Die Vielzahl an möglichen Markierungen an den Histonen (Abb. 1) und deren Kombinationen sowie die Belege, daß eine bestimmte Markierung die Anbringung weiterer Signale an diesem Histon (Clements et al., 2003; Makowski et al., 2001) oder gar an benachbarten Histonen (Briggs et al., 2002) bedingen bzw. behindern kann, ließen die Hypothese eines 'Histon-Codes' entstehen (Strahl and Allis, 2000). Dieser wird von einer Reihe modifizierender Enzym(komplex)e angebracht und von Nicht-Histonproteinen ausgelesen, um ein bestimmtes Ereignis anzustoßen. So ist etwa eine Phosphorylierung am Ser10 des Histons H3 eine Vorbedingung für die Acetylierung des benachbarten Lys14 durch GCN5 (Cheung et al., 2000; Lo et al., 2000), was dann transkriptionsaktivierend wirkt. Merkwürdigerweise ist die globale Phosphorylierung am Ser10 mit Chromatinkondensation und somit Genstillegung während der Mitose korreliert (De Souza et al., 2000). Dieser scheinbare Widerspruch löst sich auf, wenn man den jeweiligen Kontext an anderen Markierungen um das Phospho-Ser10 berücksichtigt (Fischle et al., 2003; Turner, 2000).

Ein Beispiel mit dem wohl derzeit vollständigsten Bild einer derartigen (De-)Codierung ist die Stillegung von Genen in menschlichen Zellen durch die lysinspezifische Histonmethyltransfrease (HMT) SUV39H1, die das Lys9 des H3 methyliert, welches dann von der Chromodomäne des (Heterochromatin Proteins) HP1 gebunden werden kann und so zur Chromatinkondensation beiträgt (Jacobs and Khorasanizadeh, 2002;

Lachner et al., 2001; Nielsen et al., 2001; Rea et al., 2000).

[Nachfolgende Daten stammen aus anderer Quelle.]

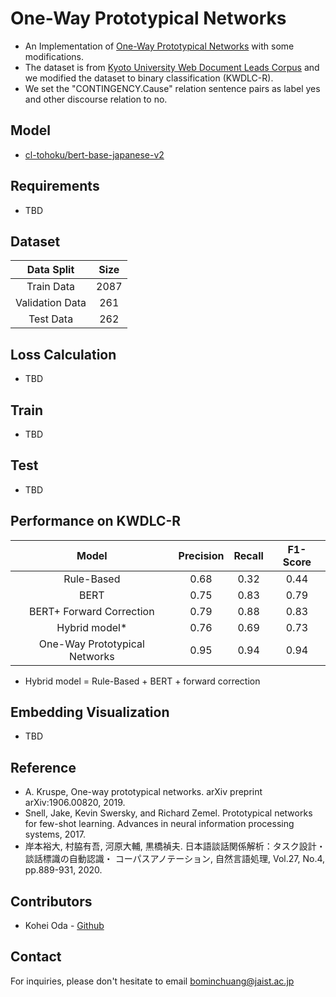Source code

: # One-Way Prototypical Networks
- An Implementation of [One-Way Prototypical Networks](https://arxiv.org/abs/1906.00820) with some modifications.
- The dataset is from [Kyoto University Web Document Leads Corpus](https://github.com/ku-nlp/KWDLC) and we modified the dataset to binary classification (KWDLC-R).
- We set the "CONTINGENCY.Cause" relation sentence pairs as label yes and other discourse relation to no.

## Model 
- [cl-tohoku/bert-base-japanese-v2](https://huggingface.co/cl-tohoku/bert-base-japanese-v2)

## Requirements
- TBD

## Dataset

|      Data Split     |    Size    | 
|:-------------------:|:----------:|
|    Train Data       |    2087    | 
|  Validation Data    |    261     |
|     Test Data       |    262     | 


## Loss Calculation
- TBD

## Train
- TBD

## Test
- TBD

## Performance on KWDLC-R

|    Model               |  Precision  |    Recall    |   F1-Score   |
|:----------------------:|:-----------:|:------------:|:------------:|
|       Rule-Based        |      0.68       |       0.32      |     0.44      |
|         BERT            |      0.75       |      0.83        |       0.79       |
| BERT+ Forward Correction |      0.79       |      0.88        |       0.83       |
|     Hybrid model*        |      0.76       |      0.69        |       0.73       |
| One-Way Prototypical Networks|      0.95      |       0.94       |        0.94      |

* Hybrid model = Rule-Based + BERT + forward correction

## Embedding Visualization
- TBD

## Reference
- A. Kruspe, One-way prototypical networks. arXiv preprint arXiv:1906.00820, 2019.
- Snell, Jake, Kevin Swersky, and Richard Zemel. Prototypical networks for few-shot learning. Advances in neural information processing systems, 2017.
- 岸本裕大, 村脇有吾, 河原大輔, 黒橋禎夫. 日本語談話関係解析：タスク設計・談話標識の自動認識・ コーパスアノテーション, 自然言語処理, Vol.27, No.4, pp.889-931, 2020.

## Contributors
- Kohei Oda - [Github](https://github.com/IEHOKADO)

## Contact
For inquiries, please don't hesitate to email [bominchuang@jaist.ac.jp](mailto:bominchuang@jaist.ac.jp)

Die Interaktion der HMT mit Lys9 wird dabei durch eine Methylierung durch eine weitere HMT Set9 an Lys4 des H3 stark gehemmt, welche ihrerseits ein Signal für eine Transkriptionsaktivierung darstellt (Nishioka et al., 2002). Dasselbe Signal hemmt auch die Rekrutierung des NuRD-Komplexes an H3 in logischer Konsistenz mit der durch seine Histondeacetylase-Untereinheiten (siehe unten) vermittelten Repressionsaktivität dieses Komplexes (Zegerman et al., 2002). Auch andere Markierungstypen beeinflussen das Setzen des Silencing-Signals Methyl-Lys9 am H3. So verhindert eine bereits vorhandene Markierung in Form von Acetyl-Lys9 die direkte Methylierung dieser Position, während eine Acetylierung von Lys14 in vitro kaum Einfluß hat (Rea et al., 2000; Zhang and Reinberg, 2001). Ein hemmender Einfluß auf die Aktion von SUV39H1 durch eine an H3 bestehende Phosphorylierung von Ser10 wurde ebenfalls berichtet (Rea et al., 2000; Zhang and Reinberg, 2001).